Data records
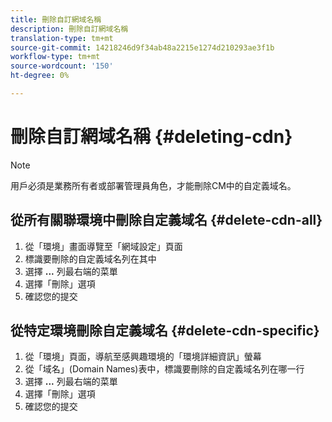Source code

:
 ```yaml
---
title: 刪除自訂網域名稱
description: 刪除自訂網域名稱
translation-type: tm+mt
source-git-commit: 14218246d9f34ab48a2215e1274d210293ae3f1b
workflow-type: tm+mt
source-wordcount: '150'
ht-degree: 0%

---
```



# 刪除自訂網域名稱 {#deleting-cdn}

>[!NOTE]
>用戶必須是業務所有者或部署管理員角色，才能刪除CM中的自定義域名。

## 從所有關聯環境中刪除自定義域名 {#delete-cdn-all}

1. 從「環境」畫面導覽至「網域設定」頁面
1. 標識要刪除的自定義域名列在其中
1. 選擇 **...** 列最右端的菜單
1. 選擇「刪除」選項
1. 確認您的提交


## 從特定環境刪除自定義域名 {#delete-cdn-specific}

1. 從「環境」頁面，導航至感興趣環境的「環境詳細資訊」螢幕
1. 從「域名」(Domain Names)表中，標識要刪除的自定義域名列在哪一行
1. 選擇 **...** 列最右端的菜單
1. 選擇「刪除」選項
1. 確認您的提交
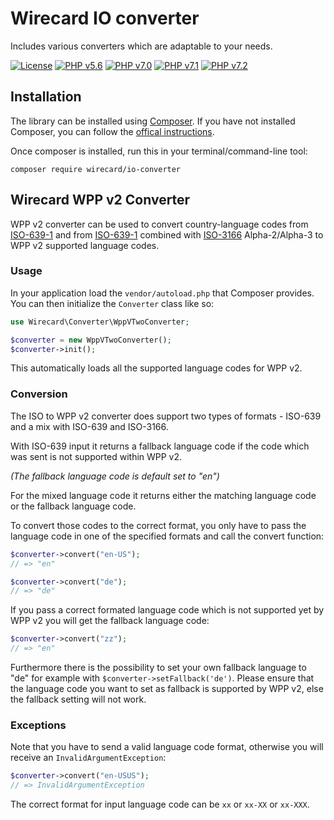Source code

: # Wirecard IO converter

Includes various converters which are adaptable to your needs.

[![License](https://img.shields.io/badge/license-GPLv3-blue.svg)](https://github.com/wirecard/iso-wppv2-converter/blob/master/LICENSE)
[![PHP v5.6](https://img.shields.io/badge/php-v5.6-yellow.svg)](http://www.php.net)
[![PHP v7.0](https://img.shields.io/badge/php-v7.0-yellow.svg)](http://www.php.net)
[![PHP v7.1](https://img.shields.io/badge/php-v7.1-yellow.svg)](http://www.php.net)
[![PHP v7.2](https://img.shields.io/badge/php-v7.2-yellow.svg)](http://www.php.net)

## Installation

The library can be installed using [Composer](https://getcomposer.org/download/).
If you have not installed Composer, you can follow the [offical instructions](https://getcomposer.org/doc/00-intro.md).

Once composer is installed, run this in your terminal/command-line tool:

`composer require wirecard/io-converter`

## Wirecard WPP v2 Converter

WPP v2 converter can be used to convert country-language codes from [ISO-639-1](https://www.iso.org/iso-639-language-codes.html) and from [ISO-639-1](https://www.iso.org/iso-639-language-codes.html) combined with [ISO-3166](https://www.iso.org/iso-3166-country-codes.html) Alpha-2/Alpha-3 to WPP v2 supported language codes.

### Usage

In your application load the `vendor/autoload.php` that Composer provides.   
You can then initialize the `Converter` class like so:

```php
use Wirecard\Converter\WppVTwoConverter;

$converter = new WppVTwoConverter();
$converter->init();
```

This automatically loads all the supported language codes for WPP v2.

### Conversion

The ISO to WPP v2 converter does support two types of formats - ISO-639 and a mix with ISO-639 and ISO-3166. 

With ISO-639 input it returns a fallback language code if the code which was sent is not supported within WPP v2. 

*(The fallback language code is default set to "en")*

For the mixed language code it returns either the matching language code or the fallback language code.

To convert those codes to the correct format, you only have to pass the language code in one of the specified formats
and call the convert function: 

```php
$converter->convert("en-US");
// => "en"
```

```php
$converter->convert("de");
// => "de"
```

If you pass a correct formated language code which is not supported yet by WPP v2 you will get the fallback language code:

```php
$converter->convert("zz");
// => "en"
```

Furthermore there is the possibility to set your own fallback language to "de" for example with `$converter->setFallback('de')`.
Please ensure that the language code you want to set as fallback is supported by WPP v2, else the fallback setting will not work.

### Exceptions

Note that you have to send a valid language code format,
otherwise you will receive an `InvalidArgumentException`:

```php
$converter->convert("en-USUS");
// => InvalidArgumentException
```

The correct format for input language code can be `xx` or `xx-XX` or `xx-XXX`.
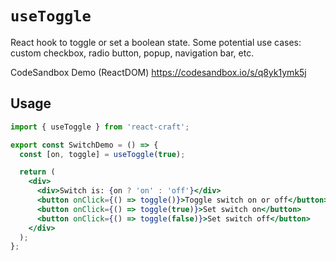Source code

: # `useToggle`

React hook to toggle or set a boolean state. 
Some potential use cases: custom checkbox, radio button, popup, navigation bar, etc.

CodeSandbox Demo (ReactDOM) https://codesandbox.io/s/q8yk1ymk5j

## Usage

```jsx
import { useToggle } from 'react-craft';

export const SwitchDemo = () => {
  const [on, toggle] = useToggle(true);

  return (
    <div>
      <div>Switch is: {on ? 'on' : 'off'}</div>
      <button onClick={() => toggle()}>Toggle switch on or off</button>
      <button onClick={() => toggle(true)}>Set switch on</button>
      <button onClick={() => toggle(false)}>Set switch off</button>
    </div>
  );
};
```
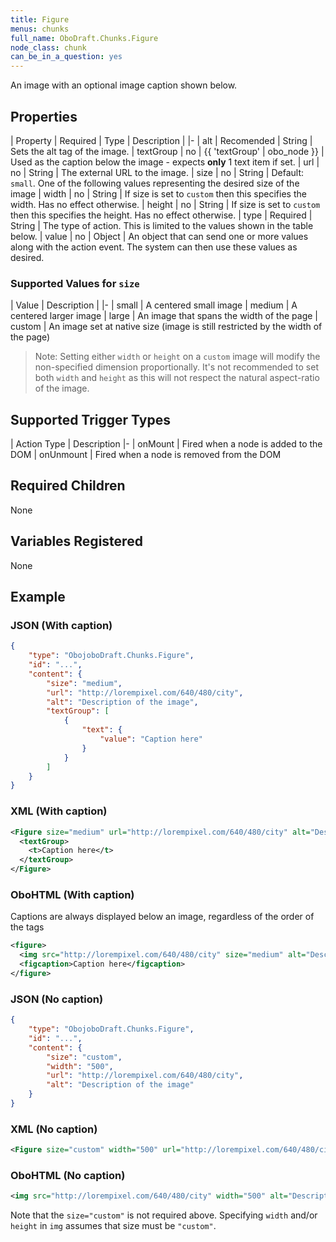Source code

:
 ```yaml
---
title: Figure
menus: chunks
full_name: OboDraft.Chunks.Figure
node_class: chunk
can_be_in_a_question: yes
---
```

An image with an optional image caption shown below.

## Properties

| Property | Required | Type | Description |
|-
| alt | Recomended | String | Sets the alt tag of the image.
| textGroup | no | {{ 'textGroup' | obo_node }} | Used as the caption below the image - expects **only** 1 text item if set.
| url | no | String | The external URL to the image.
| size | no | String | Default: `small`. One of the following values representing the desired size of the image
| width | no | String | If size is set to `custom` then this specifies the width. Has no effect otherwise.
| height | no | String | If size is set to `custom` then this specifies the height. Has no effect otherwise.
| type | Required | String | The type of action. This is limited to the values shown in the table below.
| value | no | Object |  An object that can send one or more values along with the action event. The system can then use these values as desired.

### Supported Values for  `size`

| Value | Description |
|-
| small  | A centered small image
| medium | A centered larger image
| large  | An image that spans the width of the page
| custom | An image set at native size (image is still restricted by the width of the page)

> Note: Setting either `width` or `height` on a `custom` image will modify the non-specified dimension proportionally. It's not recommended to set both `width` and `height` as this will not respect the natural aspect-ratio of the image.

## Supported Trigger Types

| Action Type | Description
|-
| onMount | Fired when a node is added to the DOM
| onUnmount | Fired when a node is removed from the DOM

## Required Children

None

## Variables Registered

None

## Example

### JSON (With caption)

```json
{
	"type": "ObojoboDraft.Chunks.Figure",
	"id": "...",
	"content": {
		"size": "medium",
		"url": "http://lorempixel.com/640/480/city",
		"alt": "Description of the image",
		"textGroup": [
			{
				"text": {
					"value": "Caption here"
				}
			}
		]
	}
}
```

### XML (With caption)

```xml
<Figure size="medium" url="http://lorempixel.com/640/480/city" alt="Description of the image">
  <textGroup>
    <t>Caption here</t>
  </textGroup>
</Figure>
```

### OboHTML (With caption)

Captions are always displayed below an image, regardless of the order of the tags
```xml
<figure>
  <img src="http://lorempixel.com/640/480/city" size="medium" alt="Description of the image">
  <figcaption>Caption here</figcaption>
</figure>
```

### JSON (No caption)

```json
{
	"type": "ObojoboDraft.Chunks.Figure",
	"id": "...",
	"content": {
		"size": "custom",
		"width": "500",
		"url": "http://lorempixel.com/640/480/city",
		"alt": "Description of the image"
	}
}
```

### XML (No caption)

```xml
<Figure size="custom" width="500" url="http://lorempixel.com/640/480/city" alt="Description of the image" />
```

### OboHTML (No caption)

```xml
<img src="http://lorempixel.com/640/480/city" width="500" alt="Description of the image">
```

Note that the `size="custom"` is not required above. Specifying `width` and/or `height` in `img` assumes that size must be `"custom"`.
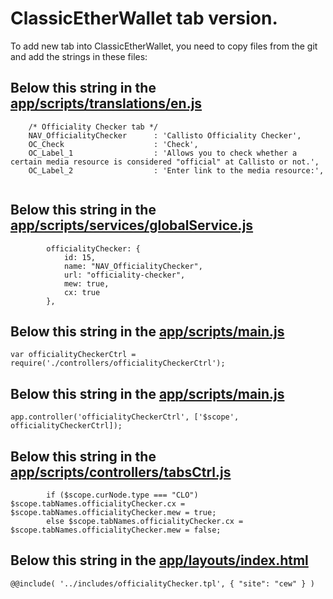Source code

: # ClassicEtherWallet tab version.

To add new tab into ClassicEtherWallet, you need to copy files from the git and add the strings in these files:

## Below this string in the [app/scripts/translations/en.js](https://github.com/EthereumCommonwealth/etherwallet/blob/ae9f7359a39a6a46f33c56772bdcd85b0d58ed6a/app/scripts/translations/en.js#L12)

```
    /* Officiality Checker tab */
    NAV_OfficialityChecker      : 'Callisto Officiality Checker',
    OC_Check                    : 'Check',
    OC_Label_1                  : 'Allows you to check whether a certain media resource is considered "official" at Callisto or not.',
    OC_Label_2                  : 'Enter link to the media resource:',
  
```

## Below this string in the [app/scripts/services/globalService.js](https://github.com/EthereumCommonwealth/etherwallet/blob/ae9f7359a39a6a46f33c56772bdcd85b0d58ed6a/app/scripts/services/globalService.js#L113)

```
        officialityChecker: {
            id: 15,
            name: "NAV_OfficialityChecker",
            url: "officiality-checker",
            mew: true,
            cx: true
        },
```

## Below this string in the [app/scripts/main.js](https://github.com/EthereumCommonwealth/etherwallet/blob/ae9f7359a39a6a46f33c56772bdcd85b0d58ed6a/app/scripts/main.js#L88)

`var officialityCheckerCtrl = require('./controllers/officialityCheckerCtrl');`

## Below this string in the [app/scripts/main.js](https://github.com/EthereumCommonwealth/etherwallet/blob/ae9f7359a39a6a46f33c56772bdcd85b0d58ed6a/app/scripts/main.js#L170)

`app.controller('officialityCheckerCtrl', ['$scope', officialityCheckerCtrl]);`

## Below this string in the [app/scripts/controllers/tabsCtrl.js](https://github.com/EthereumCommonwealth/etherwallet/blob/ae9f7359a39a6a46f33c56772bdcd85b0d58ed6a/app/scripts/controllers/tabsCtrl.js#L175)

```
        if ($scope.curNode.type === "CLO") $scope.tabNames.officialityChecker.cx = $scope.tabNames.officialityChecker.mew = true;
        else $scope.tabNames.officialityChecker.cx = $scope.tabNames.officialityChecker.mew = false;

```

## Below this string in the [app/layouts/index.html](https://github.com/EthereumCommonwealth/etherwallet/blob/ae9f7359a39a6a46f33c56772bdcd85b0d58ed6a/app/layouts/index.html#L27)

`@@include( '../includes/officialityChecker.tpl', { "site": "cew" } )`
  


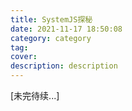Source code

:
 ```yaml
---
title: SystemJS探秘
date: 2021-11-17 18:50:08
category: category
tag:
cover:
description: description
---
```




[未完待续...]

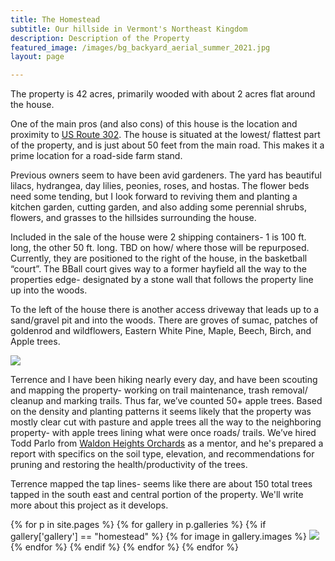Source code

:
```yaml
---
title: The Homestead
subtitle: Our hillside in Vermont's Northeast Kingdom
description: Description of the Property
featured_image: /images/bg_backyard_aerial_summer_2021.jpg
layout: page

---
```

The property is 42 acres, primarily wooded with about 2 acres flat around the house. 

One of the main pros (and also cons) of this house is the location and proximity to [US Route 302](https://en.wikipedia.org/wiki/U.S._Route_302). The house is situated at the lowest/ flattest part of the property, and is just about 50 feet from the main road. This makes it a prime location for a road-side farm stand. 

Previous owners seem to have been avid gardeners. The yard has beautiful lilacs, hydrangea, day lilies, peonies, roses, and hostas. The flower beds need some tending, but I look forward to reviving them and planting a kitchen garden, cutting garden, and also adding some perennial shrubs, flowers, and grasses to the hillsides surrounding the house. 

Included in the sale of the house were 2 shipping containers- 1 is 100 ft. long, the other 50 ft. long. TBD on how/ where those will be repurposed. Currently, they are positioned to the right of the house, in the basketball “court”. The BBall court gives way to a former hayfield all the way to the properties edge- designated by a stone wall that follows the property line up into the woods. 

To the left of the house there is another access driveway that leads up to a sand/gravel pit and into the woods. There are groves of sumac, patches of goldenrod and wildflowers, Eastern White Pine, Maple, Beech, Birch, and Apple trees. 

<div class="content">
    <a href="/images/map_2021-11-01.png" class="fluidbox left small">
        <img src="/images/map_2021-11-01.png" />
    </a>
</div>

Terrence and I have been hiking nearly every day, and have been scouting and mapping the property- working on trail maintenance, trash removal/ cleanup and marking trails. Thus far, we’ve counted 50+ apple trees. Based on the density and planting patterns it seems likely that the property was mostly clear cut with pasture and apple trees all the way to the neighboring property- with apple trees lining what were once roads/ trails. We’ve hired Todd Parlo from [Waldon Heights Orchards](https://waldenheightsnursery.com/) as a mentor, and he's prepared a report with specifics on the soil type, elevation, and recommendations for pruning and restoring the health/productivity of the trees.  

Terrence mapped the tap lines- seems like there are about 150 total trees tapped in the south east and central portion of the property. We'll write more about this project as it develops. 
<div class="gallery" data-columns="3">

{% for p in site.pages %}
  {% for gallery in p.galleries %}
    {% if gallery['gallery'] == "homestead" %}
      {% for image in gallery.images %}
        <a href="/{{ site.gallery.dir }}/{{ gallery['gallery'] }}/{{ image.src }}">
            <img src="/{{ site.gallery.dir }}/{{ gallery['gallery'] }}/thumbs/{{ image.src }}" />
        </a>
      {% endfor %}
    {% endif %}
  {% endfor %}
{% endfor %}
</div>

Problem to solve: Return every line from the entries above that includes the word "effect".

Worked solution:
| width | no | String | If size is set to `custom` then this specifies the width. Has no effect otherwise.
| height | no | String | If size is set to `custom` then this specifies the height. Has no effect otherwise.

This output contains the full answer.